OrcaFlex has two objects whose motion can be imposed rather than calculated:
- The vessel object through displacement RAOs, harmonic motion, time history or externally calculated motion.
- The constraint object (added in version 10.1) through motion time histories in the constraint’s imposed displacement mode.
In addition to these more well-known methods of imposing motion, the constraint object has another mechanism that allows motion to be imposed.
OrcaFlex 10.2 extended the constraint object by adding the curvilinear constraint model. The typical usage of curvilinear constraints is to define one or more bespoke coordinates, and then express the Cartesian coordinates in terms of these user defined coordinates.

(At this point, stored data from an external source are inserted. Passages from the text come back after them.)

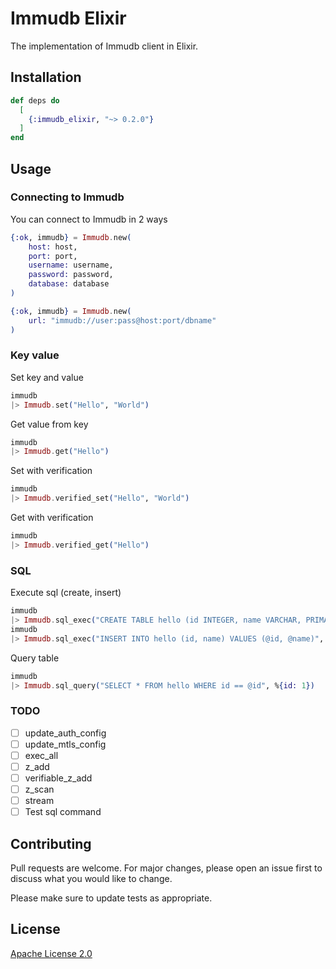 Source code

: # Immudb Elixir

The implementation of Immudb client in Elixir.

## Installation

```elixir
def deps do
  [
    {:immudb_elixir, "~> 0.2.0"}
  ]
end
```

## Usage

### Connecting to Immudb

You can connect to Immudb in 2 ways

```elixir
{:ok, immudb} = Immudb.new(
    host: host,
    port: port,
    username: username,
    password: password,
    database: database
)
```

```elixir
{:ok, immudb} = Immudb.new(
    url: "immudb://user:pass@host:port/dbname"
)
```

### Key value

Set key and value

```elixir
immudb
|> Immudb.set("Hello", "World")
```

Get value from key

```elixir
immudb
|> Immudb.get("Hello")
```

Set with verification

```elixir
immudb
|> Immudb.verified_set("Hello", "World")
```

Get with verification

```elixir
immudb
|> Immudb.verified_get("Hello")
```

### SQL

Execute sql (create, insert)

```elixir
immudb
|> Immudb.sql_exec("CREATE TABLE hello (id INTEGER, name VARCHAR, PRIMARY KEY id)")
immudb
|> Immudb.sql_exec("INSERT INTO hello (id, name) VALUES (@id, @name)", %{id: 1, name: "World"})
```

Query table

```elixir
immudb
|> Immudb.sql_query("SELECT * FROM hello WHERE id == @id", %{id: 1})
```

### TODO

- [ ] update_auth_config
- [ ] update_mtls_config
- [ ] exec_all
- [ ] z_add
- [ ] verifiable_z_add
- [ ] z_scan
- [ ] stream
- [ ] Test sql command

## Contributing

Pull requests are welcome. For major changes, please open an issue first to discuss what you would like to change.

Please make sure to update tests as appropriate.

## License

[Apache License 2.0](https://choosealicense.com/licenses/apache-2.0/)
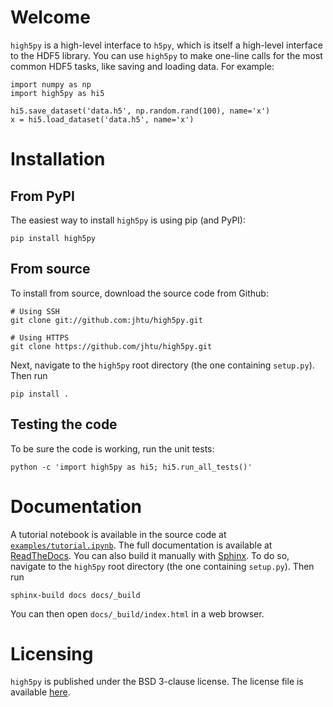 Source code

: # Welcome

`high5py` is a high-level interface to `h5py`, which is itself a high-level interface to the HDF5 library.
You can use `high5py` to make one-line calls for the most common HDF5 tasks, like saving and loading data.
For example:
```
import numpy as np
import high5py as hi5

hi5.save_dataset('data.h5', np.random.rand(100), name='x')
x = hi5.load_dataset('data.h5', name='x')
```


# Installation

## From PyPI

The easiest way to install `high5py` is using pip (and PyPI):
```
pip install high5py
```

## From source

To install from source, download the source code from Github:
```
# Using SSH
git clone git://github.com:jhtu/high5py.git

# Using HTTPS
git clone https://github.com/jhtu/high5py.git
```
Next, navigate to the `high5py` root directory (the one containing `setup.py`).  Then run
```
pip install .
```

## Testing the code

To be sure the code is working, run the unit tests:
```
python -c 'import high5py as hi5; hi5.run_all_tests()'
```


# Documentation

A tutorial notebook is available in the source code at [`examples/tutorial.ipynb`](https://github.com/jhtu/high5py/blob/master/examples/tutorial.ipynb).
The full documentation is available at [ReadTheDocs](https://high5py.readthedocs.io).
You can also build it manually with [Sphinx](http://sphinx.pocoo.org).
To do so, navigate to the `high5py` root directory (the one containing `setup.py`).
Then run
```
sphinx-build docs docs/_build
```
You can then open `docs/_build/index.html` in a web browser.


# Licensing

`high5py` is published under the BSD 3-clause license.
The license file is available [here](https://github.com/jhtu/high5py/blob/master/LICENSE.txt).
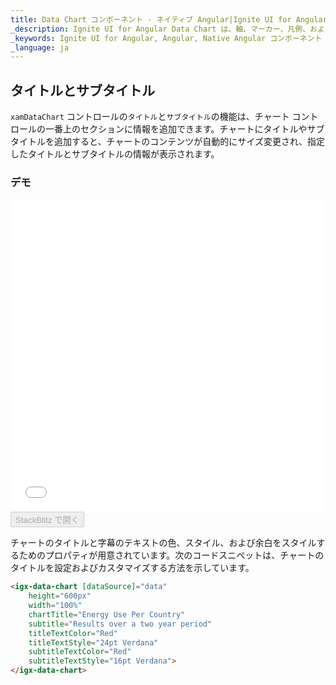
 ```yaml
---
title: Data Chart コンポーネント - ネイティブ Angular|Ignite UI for Angular
_description: Ignite UI for Angular Data Chart は、軸、マーカー、凡例、および注釈レイヤーのモジュール設計を提供するチャート コンポーネントです。チャート機能は、複合チャート ビューを作成するために同じチャート領域でのビジュアル要素の複数のインスタンスを利用できます。
_keywords: Ignite UI for Angular, Angular, Native Angular コンポーネント スイート, Native Angular コントロール, ネイティブ Angular コンポーネント, ネイティブ Angular コンポーネント ライブラリ, Angular チャート, Angular チャート コントロール, Angular チャート例, Angular チャート コンポーネント, Angular データ チャート
_language: ja
---
```


## タイトルとサブタイトル

`xamDataChart` コントロールの`タイトル`と`サブタイトル`の機能は、チャート コントロールの一番上のセクションに情報を追加できます。チャートにタイトルやサブタイトルを追加すると、チャートのコンテンツが自動的にサイズ変更され、指定したタイトルとサブタイトルの情報が表示されます。

### デモ

<div class="sample-container" style="height: 500px">
    <iframe id="data-chart-titles-iframe" src='{environment:demosBaseUrl}/charts/data-chart-titles' width="100%" height="100%" seamless frameBorder="0" onload="onSampleIframeContentLoaded(this);"></iframe>
</div>
<div>
    <button data-localize="stackblitz" disabled class="stackblitz-btn" data-iframe-id="data-chart-titles-iframe" data-demos-base-url="{environment:demosBaseUrl}">StackBlitz で開く
    </button>
</div>

<div class="divider--half"></div>

チャートのタイトルと字幕のテキストの色、スタイル、および余白をスタイルするためのプロパティが用意されています。次のコードスニペットは、チャートのタイトルを設定およびカスタマイズする方法を示しています。

```html
<igx-data-chart [dataSource]="data"
    height="600px"
    width="100%"
    chartTitle="Energy Use Per Country"
    subtitle="Results over a two year period"
    titleTextColor="Red"
    titleTextStyle="24pt Verdana"
    subtitleTextColor="Red"
    subtitleTextStyle="16pt Verdana">
</igx-data-chart>
```
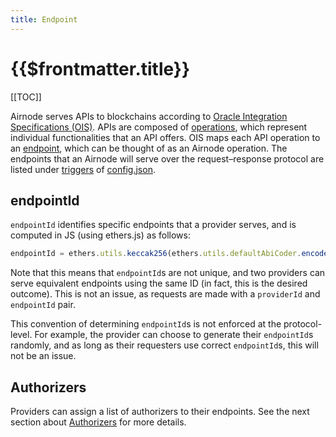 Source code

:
 ```yaml
---
title: Endpoint
---
```


# {{$frontmatter.title}}

<TocHeader />
[[TOC]]

Airnode serves APIs to blockchains according to [Oracle Integration Specifications \(OIS\)](../../airnode/ois.md). APIs are composed of [operations](../../airnode/ois.md#4.4-paths), which represent individual functionalities that an API offers. OIS maps each API operation to an [endpoint](../../airnode/ois.md#5-endpoints), which can be thought of as an Airnode operation. The endpoints that an Airnode will serve over the request–response protocol are listed under [triggers](../../airnode/config-json.md#triggers) of [config.json](../../airnode/config-json.md).

## endpointId

`endpointId` identifies specific endpoints that a provider serves, and is computed in JS \(using ethers.js\) as follows:

```javascript
endpointId = ethers.utils.keccak256(ethers.utils.defaultAbiCoder.encode(['string'], [`${OIS_NAME}/${ENDPOINT_NAME}`]));
```

Note that this means that `endpointId`s are not unique, and two providers can serve equivalent endpoints using the same ID \(in fact, this is the desired outcome\). This is not an issue, as requests are made with a `providerId` and `endpointId` pair.

This convention of determining `endpointId`s is not enforced at the protocol-level. For example, the provider can choose to generate their `endpointId`s randomly, and as long as their requesters use correct `endpointId`s, this will not be an issue.

## Authorizers

Providers can assign a list of authorizers to their endpoints. See the next section about [Authorizers](authorizer.md) for more details.

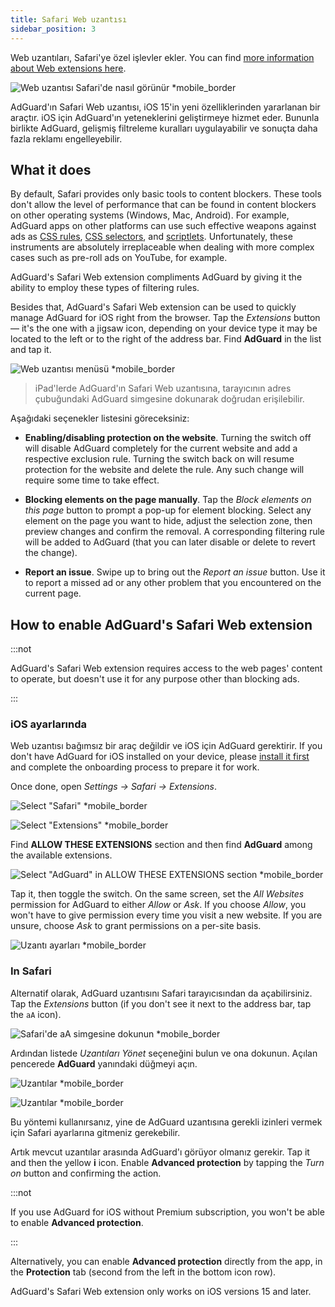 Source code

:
 ```yaml
---
title: Safari Web uzantısı
sidebar_position: 3
---
```


Web uzantıları, Safari'ye özel işlevler ekler. You can find [more information about Web extensions here](https://developer.apple.com/documentation/safariservices/safari_web_extensions).

![Web uzantısı Safari'de nasıl görünür *mobile_border](https://cdn.adtidy.org/public/Adguard/kb/iOS/webext/menu_en.png)

AdGuard'ın Safari Web uzantısı, iOS 15'in yeni özelliklerinden yararlanan bir araçtır. iOS için AdGuard'ın yeteneklerini geliştirmeye hizmet eder. Bununla birlikte AdGuard, gelişmiş filtreleme kuralları uygulayabilir ve sonuçta daha fazla reklamı engelleyebilir.

## What it does

By default, Safari provides only basic tools to content blockers. These tools don't allow the level of performance that can be found in content blockers on other operating systems (Windows, Mac, Android). For example, AdGuard apps on other platforms can use such effective weapons against ads as [CSS rules](/general/ad-filtering/create-own-filters#cosmetic-css-rules), [CSS selectors](/general/ad-filtering/create-own-filters#extended-css-selectors), and [scriptlets](/general/ad-filtering/create-own-filters#scriptlets). Unfortunately, these instruments are absolutely irreplaceable when dealing with more complex cases such as pre-roll ads on YouTube, for example.

AdGuard's Safari Web extension compliments AdGuard by giving it the ability to employ these types of filtering rules.

Besides that, AdGuard's Safari Web extension can be used to quickly manage AdGuard for iOS right from the browser. Tap the *Extensions* button — it's the one with a jigsaw icon, depending on your device type it may be located to the left or to the right of the address bar. Find **AdGuard** in the list and tap it.

![Web uzantısı menüsü *mobile_border](https://cdn.adtidy.org/public/Adguard/kb/iOS/webext/ext_adguard_en.png?1)
> iPad'lerde AdGuard'ın Safari Web uzantısına, tarayıcının adres çubuğundaki AdGuard simgesine dokunarak doğrudan erişilebilir.

Aşağıdaki seçenekler listesini göreceksiniz:

- **Enabling/disabling protection on the website**. Turning the switch off will disable AdGuard completely for the current website and add a respective exclusion rule. Turning the switch back on will resume protection for the website and delete the rule. Any such change will require some time to take effect.

- **Blocking elements on the page manually**. Tap the *Block elements on this page* button to prompt a pop-up for element blocking. Select any element on the page you want to hide, adjust the selection zone, then preview changes and confirm the removal. A corresponding filtering rule will be added to AdGuard (that you can later disable or delete to revert the change).

- **Report an issue**. Swipe up to bring out the *Report an issue* button. Use it to report a missed ad or any other problem that you encountered on the current page.

## How to enable AdGuard's Safari Web extension

:::not

AdGuard's Safari Web extension requires access to the web pages' content to operate, but doesn't use it for any purpose other than blocking ads.

:::

### iOS ayarlarında

Web uzantısı bağımsız bir araç değildir ve iOS için AdGuard gerektirir. If you don't have AdGuard for iOS installed on your device, please [install it first](../installation) and complete the onboarding process to prepare it for work.

Once done, open *Settings → Safari → Extensions*.

![Select "Safari" *mobile_border](https://cdn.adtidy.org/public/Adguard/kb/iOS/webext/settings1_en.png)

![Select "Extensions" *mobile_border](https://cdn.adtidy.org/public/Adguard/kb/iOS/webext/settings2_en.png)

Find **ALLOW THESE EXTENSIONS** section and then find **AdGuard** among the available extensions.

![Select "AdGuard" in ALLOW THESE EXTENSIONS section *mobile_border](https://cdn.adtidy.org/public/Adguard/kb/iOS/webext/settings3_en.png)

Tap it, then toggle the switch. On the same screen, set the *All Websites* permission for AdGuard to either *Allow* or *Ask*. If you choose *Allow*, you won't have to give permission every time you visit a new website. If you are unsure, choose *Ask* to grant permissions on a per-site basis.

![Uzantı ayarları *mobile_border](https://cdn.adtidy.org/public/Adguard/kb/iOS/webext/settings4_en.png)

### In Safari

Alternatif olarak, AdGuard uzantısını Safari tarayıcısından da açabilirsiniz. Tap the *Extensions* button (if you don't see it next to the address bar, tap the `aA` icon).

![Safari'de aA simgesine dokunun *mobile_border](https://cdn.adtidy.org/public/Adguard/kb/iOS/webext/safari1_en.png)

Ardından listede *Uzantıları Yönet* seçeneğini bulun ve ona dokunun. Açılan pencerede **AdGuard** yanındaki düğmeyi açın.

![Uzantılar *mobile_border](https://cdn.adtidy.org/public/Adguard/kb/iOS/webext/safari2_en.png)

![Uzantılar *mobile_border](https://cdn.adtidy.org/public/Adguard/kb/iOS/webext/safari3_en.png)

Bu yöntemi kullanırsanız, yine de AdGuard uzantısına gerekli izinleri vermek için Safari ayarlarına gitmeniz gerekebilir.

Artık mevcut uzantılar arasında AdGuard'ı görüyor olmanız gerekir. Tap it and then the yellow **i** icon. Enable **Advanced protection** by tapping the *Turn on* button and confirming the action.

:::not

If you use AdGuard for iOS without Premium subscription, you won't be able to enable **Advanced protection**.

:::

Alternatively, you can enable **Advanced protection** directly from the app, in the **Protection** tab (second from the left in the bottom icon row).

AdGuard's Safari Web extension only works on iOS versions 15 and later.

For instance, a Cartesian calculated constraint can constrain an object to lie along a straight line, a plane, etc. A curvilinear constraint can constrain an object to lie on arbitrary non-Cartesian curves and surfaces.
As an example, we show how to use a curvilinear constraint to constrain an object to lie on a parabola with equation \(y = x^2\). To do this, define a single free coordinate, \(q\) say, and then define the curvilinear mappings to be as follows:
x = q y = x**2 z = 0 Rx = 0 Ry = 0 Rz = 0
The result looks like this:
All of the above leads to calculated motion, but we are interested in imposed motion. The trick is to use a curvilinear constraint with no free coordinates. By having no free coordinates we ensure that motion is not calculated, but how can we impose it? Well, OrcaFlex helpfully defines a number of other symbols which can be used to impose motion. These include:
- \(t\), the current simulation time
- \(t0\), the simulation time at the start of the simulation
- \(ramp\), the current value of the ramping factor
By defining the curvilinear mappings in terms of these symbols (principally time \(t\)) we are able to impose a motion. For example, consider the following mapping:
x = 0 y = 0 z = 0 Rx = 0 Ry = 0 Rz = t - t0
The idea is that \(Rz\), the rotation angle about the \(Z\) axis, varies linearly with time. The resulting simulation looks like this:
Whilst this example demonstrates the point reasonably well, it is not hard to produce identical behaviour using a time history imposed motion constraint. Perhaps more compelling is the following example where we impose a sinusoidal displacement on the constraint. The mapping is:
x = sin(t - t0) y = 0 z = 0 Rx = 0 Ry = 0 Rz = 0
The result is as follows:
Again, this could be recreated with a time history imposed motion constraint but it would be much more labourious. We would need to tabulate the \(sin\) function to the same resolution as the model time step. Any change in simulation duration or time step would potentially force us to re-tabulate the function.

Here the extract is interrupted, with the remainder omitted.